Bishnoi Samaj and Black Buck

Black Buck is held sacred by the Bishnoi Samaj in Rajasthan. Bishnois give prime importance to nature and they never cut trees or kill animals. Guru Jamboji in 1485 established the Samaj. Bishnois worship blackbucks as an incarnation of Jamboji and other ancestors.

Wisdom of Jhambaji is represented in 29 precepts which are proscriptions stating how people should live, e.g., against using intoxicants or eating meat. The rules include a reverence for all living things that even forbids the breaking of a twig of Khejri tree.


Before leaving his physical body, Guru Jamboji had asked his followers to revere Black Buck as His manifestation. The belief continues and killing a Black Buck is a sin.

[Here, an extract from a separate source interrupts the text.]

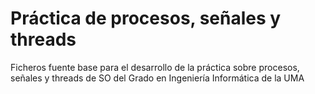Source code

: # Práctica de procesos, señales y threads
Ficheros fuente base para el desarrollo de la práctica sobre procesos, señales y threads de SO del Grado en Ingeniería Informática de la UMA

Khejri Tree is the staple food of Black Buck and there are numerous incidents mentioned in the history when men and women of the Bishnoi community laid their lives to save Khejri trees from being cleared.

Bishnois share their crops with wild animals and orphaned black buck fawns are brought up by Bishnoi women as their own child.


To a Bishnoi, the black-buck, any black-buck, represents one of his ancestors and as such, is an object of veneration. It will be no exaggeration to say that but for the aggressive protection afforded by the Bishnois to this beautiful antelope species, it would have vanished from the desert scene.